India’s annual retail inflation in October quickened to 7.61 per centfrom a 12 months in the past

India’s annual retail inflation in October quickened to 7.61 per cent from a 12 months in the past as meals costs surged forward of the pageant season, authorities information confirmed on Thursday. Analysts in a Reuters ballot had forecast shopper costs to rise to 7.30 per cent in October, in comparison with 7.27 per cent within the earlier month. Sakshi Gupta, Senior Economist, HDFC BANK, Gurugram stated, “CPI inflation spiked to 7.6 per cent in line with our forecast. Food continues to play spoilsport. Going forward, we expect inflation to moderate somewhat December onwards. We do not expect the RBI to cut rates in December. However, we continue to see a window of opportunity for some rate action in H1 2021 before the RBI adopts a prolonged pause.”

Radhika Rao, Economist, DBS Bank, Singapore stated, “October inflation is close to our estimate and above consensus, on seasonal supply-side drivers fuelling the food component. This comes on the back of broad-based rise led by perishables and protein products.
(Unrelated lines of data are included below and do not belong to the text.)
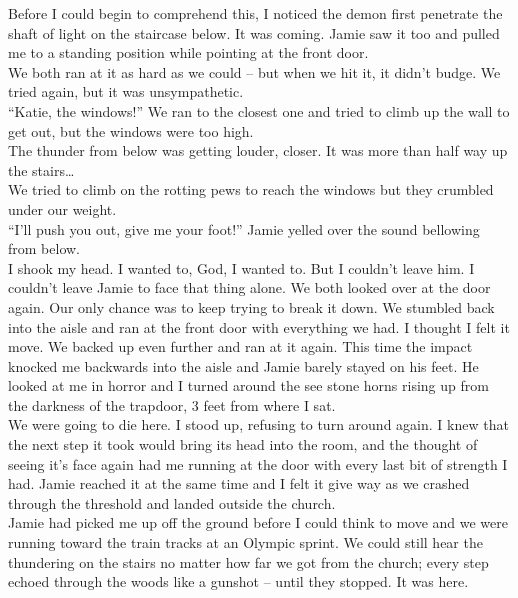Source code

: \documentclass[a5paper]{scrartcl}
\begin{document}
Before I could begin to comprehend this, I noticed the demon first penetrate the shaft of light on the staircase below. It was coming. Jamie saw it too and pulled me to a standing position while pointing at the front door.\\


We both ran at it as hard as we could – but when we hit it, it didn't budge. We tried again, but it was unsympathetic.\\


\enquote{Katie, the windows!} We ran to the closest one and tried to climb up the wall to get out, but the windows were too high.\\


The thunder from below was getting louder, closer. It was more than half way up the stairs\dots\\


We tried to climb on the rotting pews to reach the windows but they crumbled under our weight.\\


\enquote{I'll push you out, give me your foot!} Jamie yelled over the sound bellowing from below.\\


I shook my head. I wanted to, God, I wanted to. But I couldn't leave him. I couldn't leave Jamie to face that thing alone. We both looked over at the door again. Our only chance was to keep trying to break it down. We stumbled back into the aisle and ran at the front door with everything we had. I thought I felt it move. We backed up even further and ran at it again. This time the impact knocked me backwards into the aisle and Jamie barely stayed on his feet. He looked at me in horror and I turned around the see stone horns rising up from the darkness of the trapdoor, 3 feet from where I sat. \\


We were going to die here. I stood up, refusing to turn around again. I knew that the next step it took would bring its head into the room, and the thought of seeing it's face again had me running at the door with every last bit of strength I had. Jamie reached it at the same time and I felt it give way as we crashed through the threshold and landed outside the church.\\


Jamie had picked me up off the ground before I could think to move and we were running toward the train tracks at an Olympic sprint. We could still hear the thundering on the stairs no matter how far we got from the church; every step echoed through the woods like a gunshot – until they stopped. It was here.\\
\end{document}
These are magnified by pandemic-related pressures as well as price cum tax rigidity in commodities, generalising it to other components.”

Sreejith Balasubramanian, Economist – Fund Management, IDFC AMC, Mumbai stated, “October CPI of 7.6 per cent was above our estimate of 7.3 per cent, owing to even-higher generalised food price sequential momentum. Price pressures have been high not just in perishables, but also in pulses and other protein-based items such as egg, meat and fish. However, inflationary pressures continue to be dominated by supply-side factors and the RBI has been very clear that monetary policy will stay accommodative into FY22, although in its latest monthly bulletin it highlighted generalisation of price pressures and unanchoring of inflation expectations as a risk to recovery.”


Anagha Deodhar, Economist ICICI Securities, Mumbai, stated, “High food inflation despite easing restrictions and improving mobility numbers indicate the problem is more complex and likely to persist in the near future. Moreover, transport costs and personal care expenses continued to be high as COVID-19 has increased transaction costs. We expect inflation to remain high in the near future and decreased chances of a rate cut.”